> What the task requires:
What is the number of lines in these entries that contain "base"? State it alone.

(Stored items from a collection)
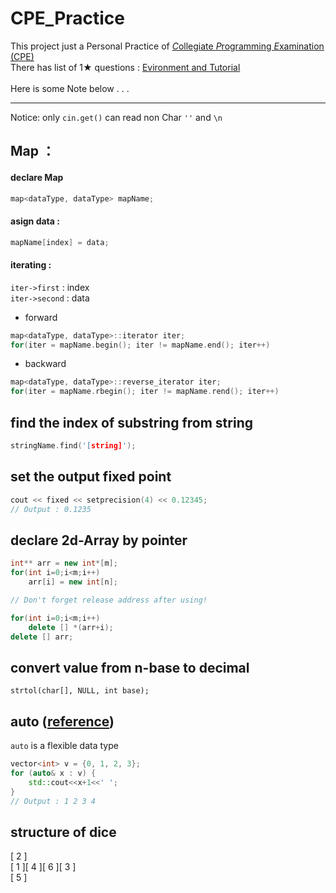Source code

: # CPE_Practice

This project just a Personal Practice of [*C*ollegiate *P*rogramming *E*xamination (CPE)](https://cpe.cse.nsysu.edu.tw/)<br>
There has list of 1★ questions : [Evironment and Tutorial](https://cpe.cse.nsysu.edu.tw/environment.php)<br>
<br>
Here is some Note below . . .

---


Notice: only `cin.get()` can read non Char `''` and `\n` <br>

## Map ：
#### declare Map
```cpp
map<dataType, dataType> mapName;
```
#### asign data : 
```cpp
mapName[index] = data;
```
#### iterating :
`iter->first` : index <br>
`iter->second` : data <br>
- forward
```cpp
map<dataType, dataType>::iterator iter;
for(iter = mapName.begin(); iter != mapName.end(); iter++)
```
- backward
```cpp
map<dataType, dataType>::reverse_iterator iter;
for(iter = mapName.rbegin(); iter != mapName.rend(); iter++)
```

## find the index of substring from string
```cpp
stringName.find('[string]');
```

## set the output fixed point
```cpp
cout << fixed << setprecision(4) << 0.12345;
// Output : 0.1235
```

## declare 2d-Array by pointer
```cpp
int** arr = new int*[m];
for(int i=0;i<m;i++)
    arr[i] = new int[n];

// Don't forget release address after using!

for(int i=0;i<m;i++)
    delete [] *(arr+i);
delete [] arr;
```

## convert value from n-base to decimal
```cpp=
strtol(char[], NULL, int base);
```
## auto ([reference](https://blog.gtwang.org/programming/cpp-auto-variable-tutorial/))
`auto` is a flexible data type
```cpp
vector<int> v = {0, 1, 2, 3};
for (auto& x : v) {
    std::cout<<x+1<<' ';
}
// Output : 1 2 3 4
```

## structure of dice
[ 2 ]  
[ 1 ][ 4 ][ 6 ][ 3 ]  
[ 5 ]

> Exercise response:
2